[Source data]
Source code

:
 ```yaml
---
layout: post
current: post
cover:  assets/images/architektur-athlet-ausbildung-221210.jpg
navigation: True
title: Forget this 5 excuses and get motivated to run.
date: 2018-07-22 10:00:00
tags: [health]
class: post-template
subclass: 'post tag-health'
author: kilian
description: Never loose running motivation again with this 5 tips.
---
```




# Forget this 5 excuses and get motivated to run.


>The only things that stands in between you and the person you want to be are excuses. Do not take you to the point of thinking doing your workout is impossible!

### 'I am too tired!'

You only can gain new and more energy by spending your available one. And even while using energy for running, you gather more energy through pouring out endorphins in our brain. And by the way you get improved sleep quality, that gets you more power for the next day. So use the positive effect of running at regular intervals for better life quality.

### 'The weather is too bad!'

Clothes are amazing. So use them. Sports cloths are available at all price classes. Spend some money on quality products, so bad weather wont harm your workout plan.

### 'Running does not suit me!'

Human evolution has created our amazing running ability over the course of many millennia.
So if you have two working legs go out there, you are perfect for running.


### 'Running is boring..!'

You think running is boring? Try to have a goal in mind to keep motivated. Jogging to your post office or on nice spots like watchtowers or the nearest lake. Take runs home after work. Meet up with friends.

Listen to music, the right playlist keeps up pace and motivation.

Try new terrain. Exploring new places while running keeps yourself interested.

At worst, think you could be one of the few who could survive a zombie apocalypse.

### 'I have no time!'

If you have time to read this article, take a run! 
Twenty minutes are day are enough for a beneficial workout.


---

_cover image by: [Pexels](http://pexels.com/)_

--

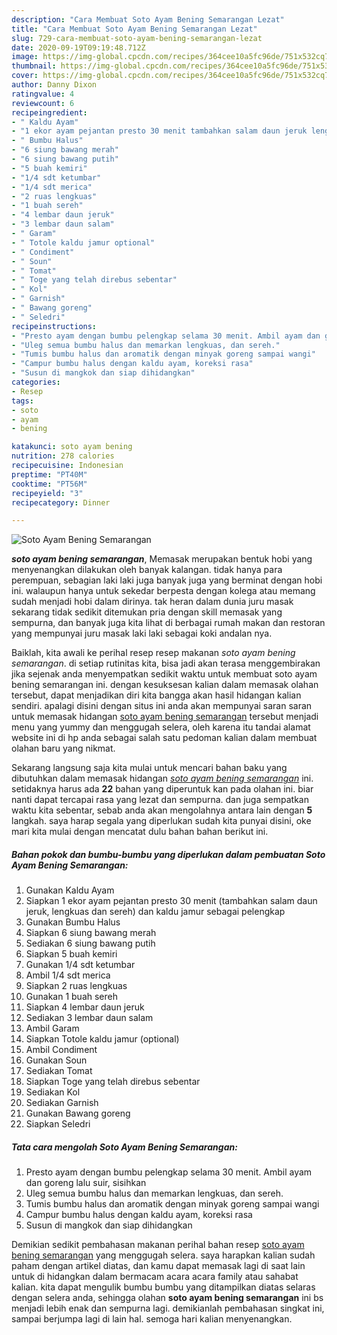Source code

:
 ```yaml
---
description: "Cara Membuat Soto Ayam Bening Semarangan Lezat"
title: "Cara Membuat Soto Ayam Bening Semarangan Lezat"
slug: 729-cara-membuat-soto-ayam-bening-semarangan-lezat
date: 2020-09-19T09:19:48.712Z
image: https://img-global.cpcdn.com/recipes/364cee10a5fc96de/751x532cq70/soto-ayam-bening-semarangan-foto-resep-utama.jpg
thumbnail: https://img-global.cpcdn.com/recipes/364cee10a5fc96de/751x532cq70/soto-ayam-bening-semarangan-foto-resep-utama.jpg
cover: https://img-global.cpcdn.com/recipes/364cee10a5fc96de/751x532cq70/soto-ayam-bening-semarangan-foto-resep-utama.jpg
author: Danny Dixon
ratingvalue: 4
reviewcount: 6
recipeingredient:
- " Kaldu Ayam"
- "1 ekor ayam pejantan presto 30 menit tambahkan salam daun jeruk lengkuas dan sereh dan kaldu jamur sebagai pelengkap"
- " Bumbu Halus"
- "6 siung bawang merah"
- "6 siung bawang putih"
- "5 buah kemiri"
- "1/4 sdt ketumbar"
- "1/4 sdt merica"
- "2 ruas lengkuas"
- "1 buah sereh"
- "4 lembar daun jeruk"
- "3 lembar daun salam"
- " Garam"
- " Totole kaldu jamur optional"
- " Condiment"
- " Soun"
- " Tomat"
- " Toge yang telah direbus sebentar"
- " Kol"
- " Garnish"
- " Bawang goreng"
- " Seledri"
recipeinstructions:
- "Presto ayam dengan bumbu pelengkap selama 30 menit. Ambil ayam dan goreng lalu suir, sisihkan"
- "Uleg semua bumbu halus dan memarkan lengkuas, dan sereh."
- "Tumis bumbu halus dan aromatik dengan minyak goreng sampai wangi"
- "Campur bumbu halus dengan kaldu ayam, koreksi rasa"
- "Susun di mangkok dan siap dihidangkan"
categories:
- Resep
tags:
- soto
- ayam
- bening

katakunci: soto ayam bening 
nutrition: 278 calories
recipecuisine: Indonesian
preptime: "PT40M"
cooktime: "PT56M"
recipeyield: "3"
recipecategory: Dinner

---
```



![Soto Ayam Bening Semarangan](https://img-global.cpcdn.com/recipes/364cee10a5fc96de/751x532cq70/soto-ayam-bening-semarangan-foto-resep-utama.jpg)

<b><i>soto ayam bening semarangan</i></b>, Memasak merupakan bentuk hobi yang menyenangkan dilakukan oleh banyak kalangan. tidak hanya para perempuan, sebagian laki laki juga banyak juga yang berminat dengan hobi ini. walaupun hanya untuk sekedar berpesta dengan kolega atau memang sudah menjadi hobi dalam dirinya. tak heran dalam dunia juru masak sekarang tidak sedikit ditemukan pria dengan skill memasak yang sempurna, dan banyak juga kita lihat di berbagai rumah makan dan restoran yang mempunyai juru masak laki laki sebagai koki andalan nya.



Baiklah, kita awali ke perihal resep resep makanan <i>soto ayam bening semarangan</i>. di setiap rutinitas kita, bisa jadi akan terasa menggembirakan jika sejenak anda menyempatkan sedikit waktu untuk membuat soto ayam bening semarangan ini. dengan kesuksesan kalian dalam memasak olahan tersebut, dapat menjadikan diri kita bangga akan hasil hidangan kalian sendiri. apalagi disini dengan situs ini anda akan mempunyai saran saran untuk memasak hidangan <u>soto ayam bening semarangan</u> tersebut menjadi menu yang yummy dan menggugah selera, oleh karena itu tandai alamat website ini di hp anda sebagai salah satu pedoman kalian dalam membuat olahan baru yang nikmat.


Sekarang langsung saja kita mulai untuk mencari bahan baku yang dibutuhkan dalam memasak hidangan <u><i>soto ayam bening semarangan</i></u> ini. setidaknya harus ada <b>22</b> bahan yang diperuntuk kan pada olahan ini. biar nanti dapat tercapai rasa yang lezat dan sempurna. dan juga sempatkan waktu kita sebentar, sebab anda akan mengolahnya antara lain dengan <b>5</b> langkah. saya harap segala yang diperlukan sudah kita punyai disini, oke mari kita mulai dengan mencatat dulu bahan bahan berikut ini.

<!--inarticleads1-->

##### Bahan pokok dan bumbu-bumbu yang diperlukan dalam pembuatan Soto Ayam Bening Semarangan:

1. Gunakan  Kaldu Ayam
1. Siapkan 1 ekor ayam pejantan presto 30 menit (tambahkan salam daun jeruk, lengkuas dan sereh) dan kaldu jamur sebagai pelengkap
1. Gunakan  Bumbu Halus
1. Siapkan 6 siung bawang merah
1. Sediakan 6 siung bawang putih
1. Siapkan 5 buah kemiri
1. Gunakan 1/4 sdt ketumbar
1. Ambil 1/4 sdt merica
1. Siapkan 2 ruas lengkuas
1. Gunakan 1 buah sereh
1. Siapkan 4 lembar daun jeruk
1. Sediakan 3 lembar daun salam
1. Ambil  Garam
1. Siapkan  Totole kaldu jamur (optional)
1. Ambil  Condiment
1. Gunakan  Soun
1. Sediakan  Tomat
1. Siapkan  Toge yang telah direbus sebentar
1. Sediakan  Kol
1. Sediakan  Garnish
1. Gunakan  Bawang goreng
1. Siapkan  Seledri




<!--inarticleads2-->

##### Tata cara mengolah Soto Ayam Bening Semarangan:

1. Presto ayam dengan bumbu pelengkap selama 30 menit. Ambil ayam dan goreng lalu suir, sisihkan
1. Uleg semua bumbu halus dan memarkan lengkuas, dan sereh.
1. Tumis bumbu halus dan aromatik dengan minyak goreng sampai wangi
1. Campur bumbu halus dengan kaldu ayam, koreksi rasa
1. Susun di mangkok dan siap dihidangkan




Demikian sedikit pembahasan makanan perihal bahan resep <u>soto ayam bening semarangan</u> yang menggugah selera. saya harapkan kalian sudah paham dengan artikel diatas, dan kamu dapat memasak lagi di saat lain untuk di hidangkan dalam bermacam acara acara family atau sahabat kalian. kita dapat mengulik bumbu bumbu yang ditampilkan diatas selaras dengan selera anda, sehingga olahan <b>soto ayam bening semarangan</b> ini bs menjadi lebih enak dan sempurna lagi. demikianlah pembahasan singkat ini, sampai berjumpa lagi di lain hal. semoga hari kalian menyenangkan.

* * *

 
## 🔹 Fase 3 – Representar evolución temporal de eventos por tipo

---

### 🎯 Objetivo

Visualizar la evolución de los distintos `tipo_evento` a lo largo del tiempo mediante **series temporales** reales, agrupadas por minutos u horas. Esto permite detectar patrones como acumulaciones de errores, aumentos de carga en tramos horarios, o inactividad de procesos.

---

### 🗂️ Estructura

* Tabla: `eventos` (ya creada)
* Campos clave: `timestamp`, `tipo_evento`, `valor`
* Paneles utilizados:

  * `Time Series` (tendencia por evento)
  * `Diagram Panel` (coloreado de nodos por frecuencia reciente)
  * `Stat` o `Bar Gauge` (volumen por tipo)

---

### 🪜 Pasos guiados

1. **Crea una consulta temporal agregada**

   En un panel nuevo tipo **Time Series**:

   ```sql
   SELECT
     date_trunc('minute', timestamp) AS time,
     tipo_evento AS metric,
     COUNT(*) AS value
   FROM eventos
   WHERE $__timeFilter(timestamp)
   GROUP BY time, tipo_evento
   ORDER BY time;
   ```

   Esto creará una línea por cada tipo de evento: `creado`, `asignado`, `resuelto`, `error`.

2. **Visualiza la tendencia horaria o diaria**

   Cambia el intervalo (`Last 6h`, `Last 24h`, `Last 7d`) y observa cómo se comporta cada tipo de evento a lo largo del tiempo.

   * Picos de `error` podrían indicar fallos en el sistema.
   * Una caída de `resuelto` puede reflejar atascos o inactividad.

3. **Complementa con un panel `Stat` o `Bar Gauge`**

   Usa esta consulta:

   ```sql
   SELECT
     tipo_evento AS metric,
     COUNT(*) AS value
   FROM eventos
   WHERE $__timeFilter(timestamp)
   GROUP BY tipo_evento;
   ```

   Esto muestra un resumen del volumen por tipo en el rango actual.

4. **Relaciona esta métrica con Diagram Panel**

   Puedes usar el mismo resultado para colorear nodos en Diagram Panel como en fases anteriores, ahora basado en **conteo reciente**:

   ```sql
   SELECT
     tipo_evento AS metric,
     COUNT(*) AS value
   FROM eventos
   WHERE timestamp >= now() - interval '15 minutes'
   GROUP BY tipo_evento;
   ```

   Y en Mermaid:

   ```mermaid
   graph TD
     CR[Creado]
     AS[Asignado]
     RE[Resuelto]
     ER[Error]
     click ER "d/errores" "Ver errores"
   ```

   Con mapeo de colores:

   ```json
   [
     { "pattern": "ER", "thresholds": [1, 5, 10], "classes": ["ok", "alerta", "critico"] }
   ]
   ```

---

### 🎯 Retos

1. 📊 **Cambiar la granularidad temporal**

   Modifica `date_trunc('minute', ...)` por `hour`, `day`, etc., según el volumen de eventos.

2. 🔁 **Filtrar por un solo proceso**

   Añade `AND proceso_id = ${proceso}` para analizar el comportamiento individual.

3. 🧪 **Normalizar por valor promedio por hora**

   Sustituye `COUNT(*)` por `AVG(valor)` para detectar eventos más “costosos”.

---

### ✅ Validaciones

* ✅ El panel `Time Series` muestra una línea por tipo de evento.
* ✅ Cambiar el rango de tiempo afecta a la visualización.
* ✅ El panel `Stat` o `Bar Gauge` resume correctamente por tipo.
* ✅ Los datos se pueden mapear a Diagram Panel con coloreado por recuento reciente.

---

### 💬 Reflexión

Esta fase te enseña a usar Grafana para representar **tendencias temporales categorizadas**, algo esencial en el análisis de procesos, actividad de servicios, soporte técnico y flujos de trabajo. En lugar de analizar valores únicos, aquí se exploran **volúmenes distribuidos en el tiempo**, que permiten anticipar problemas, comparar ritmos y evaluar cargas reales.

** ABOUT THIS EXERCISE **
Whenever a line above includes the string "recipes", copy it.

** EXERCISE ANSWER **
image: https://img-global.cpcdn.com/recipes/364cee10a5fc96de/751x532cq70/soto-ayam-bening-semarangan-foto-resep-utama.jpg
thumbnail: https://img-global.cpcdn.com/recipes/364cee10a5fc96de/751x532cq70/soto-ayam-bening-semarangan-foto-resep-utama.jpg
cover: https://img-global.cpcdn.com/recipes/364cee10a5fc96de/751x532cq70/soto-ayam-bening-semarangan-foto-resep-utama.jpg
![Soto Ayam Bening Semarangan](https://img-global.cpcdn.com/recipes/364cee10a5fc96de/751x532cq70/soto-ayam-bening-semarangan-foto-resep-utama.jpg)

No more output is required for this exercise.